#### Problem statement
Check every line of the material below for "limits". Give the number of lines that have it, and only that.
[Start of Attachment]
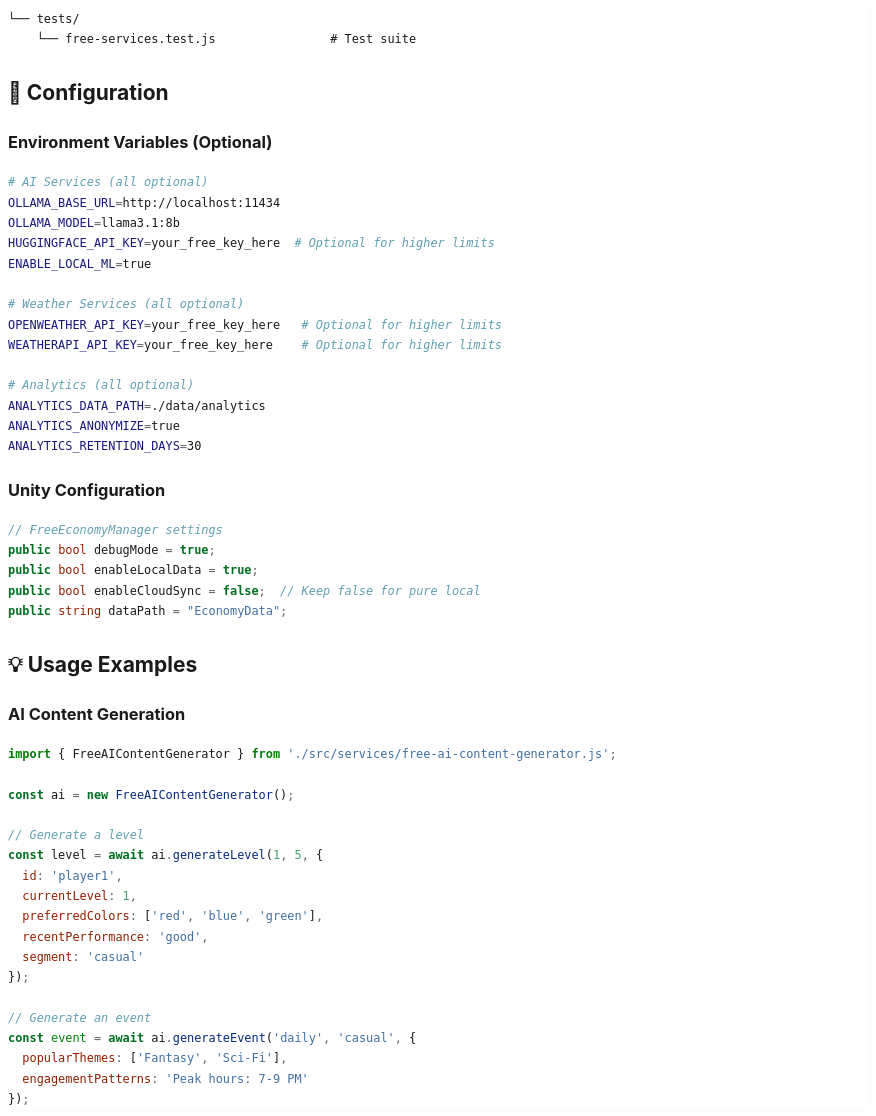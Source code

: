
 ```
└── tests/
    └── free-services.test.js                # Test suite
```

## 🔧 Configuration

### Environment Variables (Optional)

```bash
# AI Services (all optional)
OLLAMA_BASE_URL=http://localhost:11434
OLLAMA_MODEL=llama3.1:8b
HUGGINGFACE_API_KEY=your_free_key_here  # Optional for higher limits
ENABLE_LOCAL_ML=true

# Weather Services (all optional)
OPENWEATHER_API_KEY=your_free_key_here   # Optional for higher limits
WEATHERAPI_API_KEY=your_free_key_here    # Optional for higher limits

# Analytics (all optional)
ANALYTICS_DATA_PATH=./data/analytics
ANALYTICS_ANONYMIZE=true
ANALYTICS_RETENTION_DAYS=30
```

### Unity Configuration

```csharp
// FreeEconomyManager settings
public bool debugMode = true;
public bool enableLocalData = true;
public bool enableCloudSync = false;  // Keep false for pure local
public string dataPath = "EconomyData";
```

## 💡 Usage Examples

### AI Content Generation

```javascript
import { FreeAIContentGenerator } from './src/services/free-ai-content-generator.js';

const ai = new FreeAIContentGenerator();

// Generate a level
const level = await ai.generateLevel(1, 5, {
  id: 'player1',
  currentLevel: 1,
  preferredColors: ['red', 'blue', 'green'],
  recentPerformance: 'good',
  segment: 'casual'
});

// Generate an event
const event = await ai.generateEvent('daily', 'casual', {
  popularThemes: ['Fantasy', 'Sci-Fi'],
  engagementPatterns: 'Peak hours: 7-9 PM'
});
```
[End of Attachment]
#### Your response
3